Stored data:

***

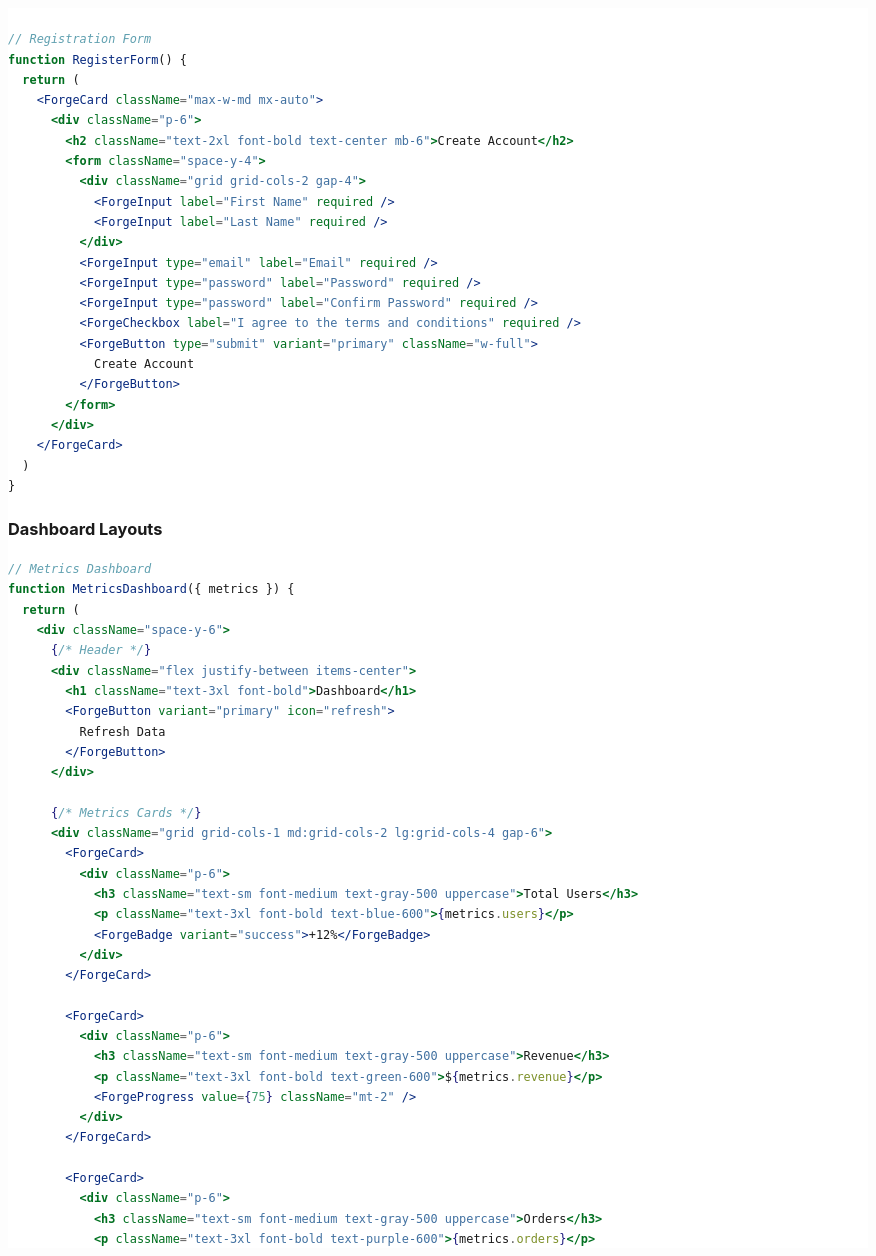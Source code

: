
 ```jsx

// Registration Form
function RegisterForm() {
  return (
    <ForgeCard className="max-w-md mx-auto">
      <div className="p-6">
        <h2 className="text-2xl font-bold text-center mb-6">Create Account</h2>
        <form className="space-y-4">
          <div className="grid grid-cols-2 gap-4">
            <ForgeInput label="First Name" required />
            <ForgeInput label="Last Name" required />
          </div>
          <ForgeInput type="email" label="Email" required />
          <ForgeInput type="password" label="Password" required />
          <ForgeInput type="password" label="Confirm Password" required />
          <ForgeCheckbox label="I agree to the terms and conditions" required />
          <ForgeButton type="submit" variant="primary" className="w-full">
            Create Account
          </ForgeButton>
        </form>
      </div>
    </ForgeCard>
  )
}
```

### Dashboard Layouts

```jsx
// Metrics Dashboard
function MetricsDashboard({ metrics }) {
  return (
    <div className="space-y-6">
      {/* Header */}
      <div className="flex justify-between items-center">
        <h1 className="text-3xl font-bold">Dashboard</h1>
        <ForgeButton variant="primary" icon="refresh">
          Refresh Data
        </ForgeButton>
      </div>

      {/* Metrics Cards */}
      <div className="grid grid-cols-1 md:grid-cols-2 lg:grid-cols-4 gap-6">
        <ForgeCard>
          <div className="p-6">
            <h3 className="text-sm font-medium text-gray-500 uppercase">Total Users</h3>
            <p className="text-3xl font-bold text-blue-600">{metrics.users}</p>
            <ForgeBadge variant="success">+12%</ForgeBadge>
          </div>
        </ForgeCard>
        
        <ForgeCard>
          <div className="p-6">
            <h3 className="text-sm font-medium text-gray-500 uppercase">Revenue</h3>
            <p className="text-3xl font-bold text-green-600">${metrics.revenue}</p>
            <ForgeProgress value={75} className="mt-2" />
          </div>
        </ForgeCard>
        
        <ForgeCard>
          <div className="p-6">
            <h3 className="text-sm font-medium text-gray-500 uppercase">Orders</h3>
            <p className="text-3xl font-bold text-purple-600">{metrics.orders}</p>
```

***

**Brief:**
Every line above with the word "variant" belongs in the answer, copied as written.

**Solution to the problem:**
          <ForgeButton type="submit" variant="primary" className="w-full">
        <ForgeButton variant="primary" icon="refresh">
            <ForgeBadge variant="success">+12%</ForgeBadge>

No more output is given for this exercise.